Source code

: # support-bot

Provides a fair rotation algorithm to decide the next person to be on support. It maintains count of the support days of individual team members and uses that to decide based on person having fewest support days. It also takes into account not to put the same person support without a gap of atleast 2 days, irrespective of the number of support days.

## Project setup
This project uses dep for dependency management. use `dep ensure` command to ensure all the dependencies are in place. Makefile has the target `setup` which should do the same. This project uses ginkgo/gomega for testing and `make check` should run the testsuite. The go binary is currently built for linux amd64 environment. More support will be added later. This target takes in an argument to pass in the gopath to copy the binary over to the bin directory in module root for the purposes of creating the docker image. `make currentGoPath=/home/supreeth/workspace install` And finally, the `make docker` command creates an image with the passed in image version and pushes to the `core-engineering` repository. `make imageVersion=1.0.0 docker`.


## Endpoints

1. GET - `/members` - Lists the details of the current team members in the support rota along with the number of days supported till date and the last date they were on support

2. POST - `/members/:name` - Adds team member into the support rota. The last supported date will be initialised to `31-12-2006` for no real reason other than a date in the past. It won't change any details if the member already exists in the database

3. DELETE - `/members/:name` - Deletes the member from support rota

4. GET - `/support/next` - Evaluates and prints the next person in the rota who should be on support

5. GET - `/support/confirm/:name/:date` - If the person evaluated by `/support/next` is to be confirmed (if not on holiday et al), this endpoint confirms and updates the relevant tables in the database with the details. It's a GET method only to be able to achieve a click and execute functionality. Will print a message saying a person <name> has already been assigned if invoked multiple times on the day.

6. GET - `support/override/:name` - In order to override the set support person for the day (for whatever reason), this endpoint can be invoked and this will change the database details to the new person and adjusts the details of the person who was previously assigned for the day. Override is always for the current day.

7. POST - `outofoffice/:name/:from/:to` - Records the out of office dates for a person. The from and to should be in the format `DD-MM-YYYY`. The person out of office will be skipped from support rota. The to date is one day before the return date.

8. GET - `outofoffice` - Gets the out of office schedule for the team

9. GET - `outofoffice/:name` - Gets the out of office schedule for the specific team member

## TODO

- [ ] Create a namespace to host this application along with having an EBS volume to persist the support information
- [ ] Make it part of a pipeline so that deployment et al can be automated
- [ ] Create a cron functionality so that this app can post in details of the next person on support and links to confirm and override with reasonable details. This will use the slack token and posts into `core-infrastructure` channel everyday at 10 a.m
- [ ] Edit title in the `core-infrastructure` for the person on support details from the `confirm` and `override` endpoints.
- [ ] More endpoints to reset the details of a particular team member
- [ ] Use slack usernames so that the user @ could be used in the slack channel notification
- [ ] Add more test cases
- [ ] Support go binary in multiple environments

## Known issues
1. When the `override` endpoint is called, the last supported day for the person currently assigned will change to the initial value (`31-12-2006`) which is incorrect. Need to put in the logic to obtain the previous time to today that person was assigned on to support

- [Task to carry out] For each line in the data, set it down again exactly.

- [Response box]
Source code

: # support-bot

Provides a fair rotation algorithm to decide the next person to be on support. It maintains count of the support days of individual team members and uses that to decide based on person having fewest support days. It also takes into account not to put the same person support without a gap of atleast 2 days, irrespective of the number of support days.

## Project setup
This project uses dep for dependency management. use `dep ensure` command to ensure all the dependencies are in place. Makefile has the target `setup` which should do the same. This project uses ginkgo/gomega for testing and `make check` should run the testsuite. The go binary is currently built for linux amd64 environment. More support will be added later. This target takes in an argument to pass in the gopath to copy the binary over to the bin directory in module root for the purposes of creating the docker image. `make currentGoPath=/home/supreeth/workspace install` And finally, the `make docker` command creates an image with the passed in image version and pushes to the `core-engineering` repository. `make imageVersion=1.0.0 docker`.


## Endpoints

1. GET - `/members` - Lists the details of the current team members in the support rota along with the number of days supported till date and the last date they were on support

2. POST - `/members/:name` - Adds team member into the support rota. The last supported date will be initialised to `31-12-2006` for no real reason other than a date in the past. It won't change any details if the member already exists in the database

3. DELETE - `/members/:name` - Deletes the member from support rota

4. GET - `/support/next` - Evaluates and prints the next person in the rota who should be on support

5. GET - `/support/confirm/:name/:date` - If the person evaluated by `/support/next` is to be confirmed (if not on holiday et al), this endpoint confirms and updates the relevant tables in the database with the details. It's a GET method only to be able to achieve a click and execute functionality. Will print a message saying a person <name> has already been assigned if invoked multiple times on the day.

6. GET - `support/override/:name` - In order to override the set support person for the day (for whatever reason), this endpoint can be invoked and this will change the database details to the new person and adjusts the details of the person who was previously assigned for the day. Override is always for the current day.

7. POST - `outofoffice/:name/:from/:to` - Records the out of office dates for a person. The from and to should be in the format `DD-MM-YYYY`. The person out of office will be skipped from support rota. The to date is one day before the return date.

8. GET - `outofoffice` - Gets the out of office schedule for the team

9. GET - `outofoffice/:name` - Gets the out of office schedule for the specific team member

## TODO

- [ ] Create a namespace to host this application along with having an EBS volume to persist the support information
- [ ] Make it part of a pipeline so that deployment et al can be automated
- [ ] Create a cron functionality so that this app can post in details of the next person on support and links to confirm and override with reasonable details. This will use the slack token and posts into `core-infrastructure` channel everyday at 10 a.m
- [ ] Edit title in the `core-infrastructure` for the person on support details from the `confirm` and `override` endpoints.
- [ ] More endpoints to reset the details of a particular team member
- [ ] Use slack usernames so that the user @ could be used in the slack channel notification
- [ ] Add more test cases
- [ ] Support go binary in multiple environments

## Known issues
1. When the `override` endpoint is called, the last supported day for the person currently assigned will change to the initial value (`31-12-2006`) which is incorrect. Need to put in the logic to obtain the previous time to today that person was assigned on to support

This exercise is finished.